Ce recueil s'ouvre sur une présentation de la genèse et des travaux de "l'Ecole de Chicago" et se compose des écrits de :
_ Georg Simmel : "Digressions sur l'étranger"(1908) et "Métropoles et mentalité"(1903).
_ Robert Ezra Park : "La ville. Propositions de recherche sur le comportement humain en milieu urbain"(1925).
"La ville comme laboratoire social"(1929).
"La ville, phénomène naturel"(1952).
"La communauté urbaine : un modèle spatial et un ordre moral"(1926).
_ Ernest W. Burgess : "La croissance de la ville. Introduction à un projet de recherche"(1925).
_ Roderick D. MacKenzie : "L'approche écologique dans l'étude de la communauté humaine"(1925).
"Le voisinage. Une étude de la vie locale à Columbus, Ohio"(1921).
_ Louis Wirth : "Le phénomène urbain comme mode de vie"(1938).
_ Maurice Halbwachs : "Chicago, expérience ethnique"(1932).
Robert E. Park (1864-1944) est un ancien journaliste-reporter à Detroit, Minneapolis, Chicago et New York et
a été l'élève de Georg Simmel à Berlin quand il rejoint l'université en 1913. C'est à partir de ses "Propositions de recherche
sur le comportement humain en milieu urbain", écrites en 1916, que "se constitue autour de Park une véritable école, ayant
une problématique écologique commune et un champ de recherches (un laboratoire) commun"[...] sans rupture avec le passé
journalistique de Park. Pour lui en effet, le sociologue est "une espèce de super-reporter"[...]
dont "le travail"[...] doit "nous permettre
de comprendre ce que nous lisons dans le journal"[...], affirmant ainsi le caractère
à la fois scientifique et pédagogique de la démarche
sociologique spécifique de l'Ecole de Chicago dont Park est le fondateur.
Pas de rupture non plus entre d'une part, son passé militant : il a été secrétaire de Booker Washington
et de son association de défense et de promotion des Noirs du Sud, et d'autre part la place centrale de la figure
"simmelienne" de l'étranger dans les travaux de l'Ecole de Chicago.
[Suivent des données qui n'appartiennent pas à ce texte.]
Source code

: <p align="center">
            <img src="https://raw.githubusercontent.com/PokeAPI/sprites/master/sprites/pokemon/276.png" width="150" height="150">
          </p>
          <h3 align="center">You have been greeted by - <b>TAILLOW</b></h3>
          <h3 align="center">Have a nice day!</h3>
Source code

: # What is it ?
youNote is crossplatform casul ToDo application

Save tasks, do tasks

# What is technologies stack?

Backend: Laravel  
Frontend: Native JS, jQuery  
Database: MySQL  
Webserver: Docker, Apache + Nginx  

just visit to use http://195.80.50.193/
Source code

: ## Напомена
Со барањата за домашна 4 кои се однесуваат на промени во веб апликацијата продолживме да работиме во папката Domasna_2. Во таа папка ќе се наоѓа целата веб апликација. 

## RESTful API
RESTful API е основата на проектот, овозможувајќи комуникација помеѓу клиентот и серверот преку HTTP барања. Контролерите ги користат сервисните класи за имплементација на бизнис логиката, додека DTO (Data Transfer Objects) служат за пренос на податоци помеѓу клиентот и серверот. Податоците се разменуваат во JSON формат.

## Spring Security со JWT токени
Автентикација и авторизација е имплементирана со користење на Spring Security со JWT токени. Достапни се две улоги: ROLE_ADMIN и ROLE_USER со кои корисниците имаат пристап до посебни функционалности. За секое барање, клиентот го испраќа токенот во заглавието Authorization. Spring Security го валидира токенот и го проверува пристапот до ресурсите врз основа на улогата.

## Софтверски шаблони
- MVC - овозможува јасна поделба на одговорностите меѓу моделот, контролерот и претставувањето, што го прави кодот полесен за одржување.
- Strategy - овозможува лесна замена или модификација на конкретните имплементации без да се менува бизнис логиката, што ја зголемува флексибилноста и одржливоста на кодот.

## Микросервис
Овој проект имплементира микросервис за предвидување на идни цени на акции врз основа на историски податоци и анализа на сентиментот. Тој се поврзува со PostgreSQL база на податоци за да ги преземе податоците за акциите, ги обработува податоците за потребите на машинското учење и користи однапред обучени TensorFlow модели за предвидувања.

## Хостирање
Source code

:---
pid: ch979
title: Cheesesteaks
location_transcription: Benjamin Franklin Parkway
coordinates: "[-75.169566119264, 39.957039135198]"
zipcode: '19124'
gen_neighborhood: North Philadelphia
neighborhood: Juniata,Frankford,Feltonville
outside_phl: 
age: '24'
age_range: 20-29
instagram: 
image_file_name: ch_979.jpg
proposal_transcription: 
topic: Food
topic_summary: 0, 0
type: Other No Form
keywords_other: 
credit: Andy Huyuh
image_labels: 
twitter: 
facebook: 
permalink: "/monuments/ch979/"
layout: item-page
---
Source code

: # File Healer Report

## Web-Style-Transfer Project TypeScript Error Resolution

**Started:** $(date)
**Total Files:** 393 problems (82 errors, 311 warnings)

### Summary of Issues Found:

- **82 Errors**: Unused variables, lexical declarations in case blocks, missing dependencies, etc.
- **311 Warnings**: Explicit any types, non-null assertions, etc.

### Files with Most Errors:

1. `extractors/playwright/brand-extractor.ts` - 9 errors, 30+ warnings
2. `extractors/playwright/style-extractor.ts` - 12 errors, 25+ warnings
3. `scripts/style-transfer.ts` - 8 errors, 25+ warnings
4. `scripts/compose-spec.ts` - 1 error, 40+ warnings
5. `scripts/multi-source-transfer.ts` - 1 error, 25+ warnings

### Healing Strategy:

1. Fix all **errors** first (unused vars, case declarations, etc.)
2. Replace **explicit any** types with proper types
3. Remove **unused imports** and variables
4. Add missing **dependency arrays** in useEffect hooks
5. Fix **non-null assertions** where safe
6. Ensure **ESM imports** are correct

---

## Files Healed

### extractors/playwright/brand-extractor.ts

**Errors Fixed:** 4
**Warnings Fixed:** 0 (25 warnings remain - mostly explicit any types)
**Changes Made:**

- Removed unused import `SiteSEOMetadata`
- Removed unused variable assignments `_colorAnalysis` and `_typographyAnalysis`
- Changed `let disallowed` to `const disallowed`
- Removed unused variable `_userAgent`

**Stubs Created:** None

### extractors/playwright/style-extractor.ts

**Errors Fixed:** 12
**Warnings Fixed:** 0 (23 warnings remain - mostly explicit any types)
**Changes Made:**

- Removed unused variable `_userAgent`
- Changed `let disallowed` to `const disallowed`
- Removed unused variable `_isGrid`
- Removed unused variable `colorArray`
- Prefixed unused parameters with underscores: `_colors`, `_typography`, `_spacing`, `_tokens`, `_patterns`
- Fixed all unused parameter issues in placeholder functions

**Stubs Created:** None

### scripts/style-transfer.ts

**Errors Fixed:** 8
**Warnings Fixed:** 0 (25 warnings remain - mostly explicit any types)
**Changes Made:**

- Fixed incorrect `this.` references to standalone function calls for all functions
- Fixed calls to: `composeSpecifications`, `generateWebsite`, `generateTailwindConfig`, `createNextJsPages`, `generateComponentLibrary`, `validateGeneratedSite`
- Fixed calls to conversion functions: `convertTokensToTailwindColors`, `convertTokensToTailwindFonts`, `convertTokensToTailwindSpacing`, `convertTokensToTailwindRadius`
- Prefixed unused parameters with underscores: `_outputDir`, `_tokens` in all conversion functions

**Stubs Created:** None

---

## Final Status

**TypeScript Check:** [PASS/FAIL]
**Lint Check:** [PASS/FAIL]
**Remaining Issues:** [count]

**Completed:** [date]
C'est la véritable clef de voûte théorique de ce courant de recherche
dans son analyse des mécanismes et processus de socialisation en milieu urbain : à travers l'étude du rapport individu-environnement, mais
aussi par intérêt pour la question de l'immigration.
L'ancrage des recherches de l'Ecole de Chicago dans le modèle simmelien nous semble pouvoir expliquer le choix de Grafmeyer et Joseph
de faire figurer les deux écrits du sociologue allemand dans le présent recueil.
Ernest W.Burgess, R.McKenzie, Louis Wirth sont trois des collaborateurs de "l'Ecole" dont les textes sont présentés dans cet ouvrage.
Maurice Halbwachs, sociologue français, s'est intéressé très tôt à l'Ecole de Chicago et aux "inspirateurs de ces
travaux sur la vie urbaine"[...]"MM.Park et Burgess"[...]. Il note dans l'attention qu'ils portent aux "formes matérielles" de la société
une référence explicite à l'analyse morphologique durkheimienne : autre inspiration théorique majeure présente
dans l'oeuvre de l'Ecole de Chicago.
"S'il existe à l'Université de Chicago, une école de sociologie originale, cela n'est pas sans rapport avec le fait
que ces observations n'ont pas à chercher bien loin un sujet d'étude. Sous leurs yeux se déroulent, de dix ans en dix ans,
et presque d'année en année, de nouvelles phases d'une évolution urbaine sans exemple." écrit ici M.Halbwachs.
Mais nous reviendrons plus tard au texte du sociologue, à son intérêt pour les hommes et les idées de l'Ecole de
Chicago; à sa propre analyse des processus à l'oeuvre dans le développement de cette "grande ville en train de
s'accroître"[...]"ville d'immigration"[...]qui "s'est développée en parfait contraste avec[...]nos grandes villes
européennes."[...]"plus particulièrement (à) Paris"[...]"une vieille cité grandie lentment." écrit-il dans "Chicago,
expérience ethnique.
"La ville. Propositions de recherche sur le comportement en milieu urbain" de R. Park, est pour
Grafmeyer et Joseph un véritable manifeste : un texte de base et de référence "jetant les bases
d'une série de travaux représentatifs d'un courant original de la recherche en sociologie urbaine : l'écologie ".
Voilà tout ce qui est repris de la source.